Teresi Jeanne A, Ocepek-Welikson Katja, Kleinman Marjorie, Eimicke Joseph P, Crane Paul K, Jones Richard N, Lai Jin-Shei, Choi Seung W, Hays Ron D, Reeve Bryce B, Reise Steven P, Pilkonis Paul A, Cella David
Columbia University Stroud Center; Faculty of Medicine, New York State Psychiatric Institute.

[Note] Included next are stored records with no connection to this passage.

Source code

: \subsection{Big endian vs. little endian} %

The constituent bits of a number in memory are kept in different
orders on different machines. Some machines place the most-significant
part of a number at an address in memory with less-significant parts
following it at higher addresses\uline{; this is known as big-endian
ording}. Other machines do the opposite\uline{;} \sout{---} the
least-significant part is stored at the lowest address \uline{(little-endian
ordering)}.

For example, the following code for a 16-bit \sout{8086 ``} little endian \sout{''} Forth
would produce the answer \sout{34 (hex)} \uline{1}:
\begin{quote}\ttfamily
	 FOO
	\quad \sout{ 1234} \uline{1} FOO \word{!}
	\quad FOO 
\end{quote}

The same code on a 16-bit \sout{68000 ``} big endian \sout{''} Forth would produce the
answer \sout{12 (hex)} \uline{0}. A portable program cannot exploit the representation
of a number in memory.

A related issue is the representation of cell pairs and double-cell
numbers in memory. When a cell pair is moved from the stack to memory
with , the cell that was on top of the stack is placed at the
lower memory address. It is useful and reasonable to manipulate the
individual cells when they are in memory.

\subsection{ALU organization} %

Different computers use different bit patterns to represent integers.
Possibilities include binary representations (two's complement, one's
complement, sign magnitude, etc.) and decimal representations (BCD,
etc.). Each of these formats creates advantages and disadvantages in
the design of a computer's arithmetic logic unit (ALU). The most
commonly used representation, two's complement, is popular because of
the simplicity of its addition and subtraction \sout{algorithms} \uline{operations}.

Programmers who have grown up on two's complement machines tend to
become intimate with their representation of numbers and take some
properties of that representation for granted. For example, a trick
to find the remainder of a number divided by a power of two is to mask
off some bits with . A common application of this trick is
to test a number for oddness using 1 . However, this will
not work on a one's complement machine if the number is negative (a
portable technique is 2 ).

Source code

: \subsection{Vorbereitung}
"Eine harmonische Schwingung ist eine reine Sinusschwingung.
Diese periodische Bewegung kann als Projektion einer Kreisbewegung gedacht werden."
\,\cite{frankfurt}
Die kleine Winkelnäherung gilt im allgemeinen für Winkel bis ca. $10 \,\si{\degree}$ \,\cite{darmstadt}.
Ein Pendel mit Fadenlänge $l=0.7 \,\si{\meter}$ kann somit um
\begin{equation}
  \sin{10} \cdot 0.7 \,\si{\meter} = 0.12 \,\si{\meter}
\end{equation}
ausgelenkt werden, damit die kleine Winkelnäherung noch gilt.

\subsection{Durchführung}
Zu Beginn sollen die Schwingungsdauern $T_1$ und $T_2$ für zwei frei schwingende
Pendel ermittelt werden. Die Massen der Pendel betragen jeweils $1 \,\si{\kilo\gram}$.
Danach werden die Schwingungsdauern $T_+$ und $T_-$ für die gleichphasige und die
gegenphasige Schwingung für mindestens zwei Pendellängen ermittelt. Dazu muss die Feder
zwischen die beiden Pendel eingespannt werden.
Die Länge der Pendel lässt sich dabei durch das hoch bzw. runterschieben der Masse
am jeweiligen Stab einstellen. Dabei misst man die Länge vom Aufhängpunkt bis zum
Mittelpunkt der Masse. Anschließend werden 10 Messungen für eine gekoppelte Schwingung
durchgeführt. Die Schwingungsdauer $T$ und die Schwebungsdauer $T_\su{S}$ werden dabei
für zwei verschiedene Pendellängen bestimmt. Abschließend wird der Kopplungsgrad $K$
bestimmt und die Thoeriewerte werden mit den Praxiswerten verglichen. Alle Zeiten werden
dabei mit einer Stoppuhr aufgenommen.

Psychol Sci Q. 2009;51(2):148-180.
The aims of this paper are to present findings related to differential item functioning (DIF) in the Patient Reported Outcome Measurement Information System (PROMIS) depression item bank, and to discuss potential threats to the validity of results from studies of DIF. The 32 depression items studied were modified from several widely used instruments. DIF analyses of gender, age and education were performed using a sample of 735 individuals recruited by a survey polling firm. DIF hypotheses were generated by asking content experts to indicate whether or not they expected DIF to be present, and the direction of the DIF with respect to the studied comparison groups. Primary analyses were conducted using the graded item response model (for polytomous, ordered response category data) with likelihood ratio tests of DIF, accompanied by magnitude measures. Sensitivity analyses were performed using other item response models and approaches to DIF detection. Despite some caveats, the items that are recommended for exclusion or for separate calibration were "I felt like crying" and "I had trouble enjoying things that I used to enjoy." The item, "I felt I had no energy," was also flagged as evidencing DIF, and recommended for additional review. On the one hand, false DIF detection (Type 1 error) was controlled to the extent possible by ensuring model fit and purification. On the other hand, power for DIF detection might have been compromised by several factors, including sparse data and small sample sizes. Nonetheless, practical and not just statistical significance should be considered. In this case the overall magnitude and impact of DIF was small for the groups studied, although impact was relatively large for some individuals.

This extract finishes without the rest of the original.